Implement a warp version of Llama-3 from scratch! Everything on warp except loading model parameter and tokenization.
Original repo: https://github.com/naklecha/llama3-from-scratch
wp_inference.py: for Warp library Llama3 inference.
torch_inference.py: for Torch library Llama3 inference.
config.py: Define some warp data types.
wp_kernels.py: Define some warp functions useful for Llama-3. But we probably need to refactor them.
equivalence_check.py: Check the correctness of the float32 version of the warp code. Already passed!
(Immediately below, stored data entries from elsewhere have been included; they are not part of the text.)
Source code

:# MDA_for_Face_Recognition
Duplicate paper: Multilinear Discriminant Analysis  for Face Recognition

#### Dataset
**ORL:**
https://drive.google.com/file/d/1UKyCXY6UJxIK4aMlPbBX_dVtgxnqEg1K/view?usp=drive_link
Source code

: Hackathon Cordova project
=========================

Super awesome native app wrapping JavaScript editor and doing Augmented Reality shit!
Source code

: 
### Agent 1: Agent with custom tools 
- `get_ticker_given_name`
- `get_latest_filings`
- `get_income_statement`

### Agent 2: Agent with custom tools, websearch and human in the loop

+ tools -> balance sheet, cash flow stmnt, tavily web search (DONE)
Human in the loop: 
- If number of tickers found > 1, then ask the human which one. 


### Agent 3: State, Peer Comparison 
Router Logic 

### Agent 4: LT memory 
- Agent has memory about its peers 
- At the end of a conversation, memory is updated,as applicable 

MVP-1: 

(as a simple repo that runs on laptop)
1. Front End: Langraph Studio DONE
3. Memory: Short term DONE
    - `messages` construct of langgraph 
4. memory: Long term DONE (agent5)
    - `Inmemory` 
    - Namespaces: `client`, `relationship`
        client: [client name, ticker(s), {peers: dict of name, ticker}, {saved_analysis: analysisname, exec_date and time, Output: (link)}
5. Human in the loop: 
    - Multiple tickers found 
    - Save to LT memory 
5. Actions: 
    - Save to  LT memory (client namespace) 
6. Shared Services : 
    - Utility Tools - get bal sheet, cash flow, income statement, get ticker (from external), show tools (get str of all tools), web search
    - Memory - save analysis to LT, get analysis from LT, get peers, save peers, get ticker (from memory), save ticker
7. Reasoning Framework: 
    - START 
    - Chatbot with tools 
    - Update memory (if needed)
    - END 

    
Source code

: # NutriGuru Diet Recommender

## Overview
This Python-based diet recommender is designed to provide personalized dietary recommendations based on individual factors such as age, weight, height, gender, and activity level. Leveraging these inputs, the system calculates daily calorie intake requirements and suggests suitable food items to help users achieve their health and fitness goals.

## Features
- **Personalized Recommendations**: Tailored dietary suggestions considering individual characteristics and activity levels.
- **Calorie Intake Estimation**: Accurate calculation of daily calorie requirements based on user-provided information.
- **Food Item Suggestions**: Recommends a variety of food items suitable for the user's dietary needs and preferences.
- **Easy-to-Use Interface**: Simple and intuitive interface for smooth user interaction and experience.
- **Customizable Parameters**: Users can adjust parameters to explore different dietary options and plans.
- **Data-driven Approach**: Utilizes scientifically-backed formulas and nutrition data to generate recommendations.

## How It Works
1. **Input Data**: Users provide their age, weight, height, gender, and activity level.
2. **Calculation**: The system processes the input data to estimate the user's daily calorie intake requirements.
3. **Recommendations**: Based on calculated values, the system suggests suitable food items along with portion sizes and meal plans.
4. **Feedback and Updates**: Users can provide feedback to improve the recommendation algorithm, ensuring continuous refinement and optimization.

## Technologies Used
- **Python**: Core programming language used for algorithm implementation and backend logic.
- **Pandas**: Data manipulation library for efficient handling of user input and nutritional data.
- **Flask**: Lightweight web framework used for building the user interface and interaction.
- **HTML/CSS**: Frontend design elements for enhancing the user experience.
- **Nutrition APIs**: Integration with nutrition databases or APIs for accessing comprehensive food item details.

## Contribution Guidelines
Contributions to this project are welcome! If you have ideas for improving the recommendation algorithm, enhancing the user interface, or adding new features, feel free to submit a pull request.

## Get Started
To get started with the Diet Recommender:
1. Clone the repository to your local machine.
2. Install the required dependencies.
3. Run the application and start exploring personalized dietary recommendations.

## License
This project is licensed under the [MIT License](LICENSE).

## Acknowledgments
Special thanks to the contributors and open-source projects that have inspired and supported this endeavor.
A lot of duplicate code, just for easier debugging.
./inference.sh wp # Warp Llama3 inference
./inference.sh torch # Torch Llama3 inference
./inference.sh wp prof # Detailed profile information for Warp Llama3 inference
./inference.sh torch prof # Detailed profile information for Torch Llama3 inference
Remove cache dir (like tokenizer.model) if you get tokenization error:
rm -rf /tmp/data-gym-cache
| Implementation | Configuration | Time (s) |
|---|---|---|
| Torch | Standard | 0.3053 |
| Torch | Compile | 0.4146 |
| Warp | No Tile, No Compile | 1.1500 |
| Warp | No Tile, Compile | 1.1578 |
| Warp | Tile, No Compile | 1.0648 |
| Warp | Tile, Compile | 1.0689 |
The tiling optimization shows only small impact on performance, likely because our Warp kernels are already SIMT. The torch.compile results show a slight performance degradation, needs further investigation.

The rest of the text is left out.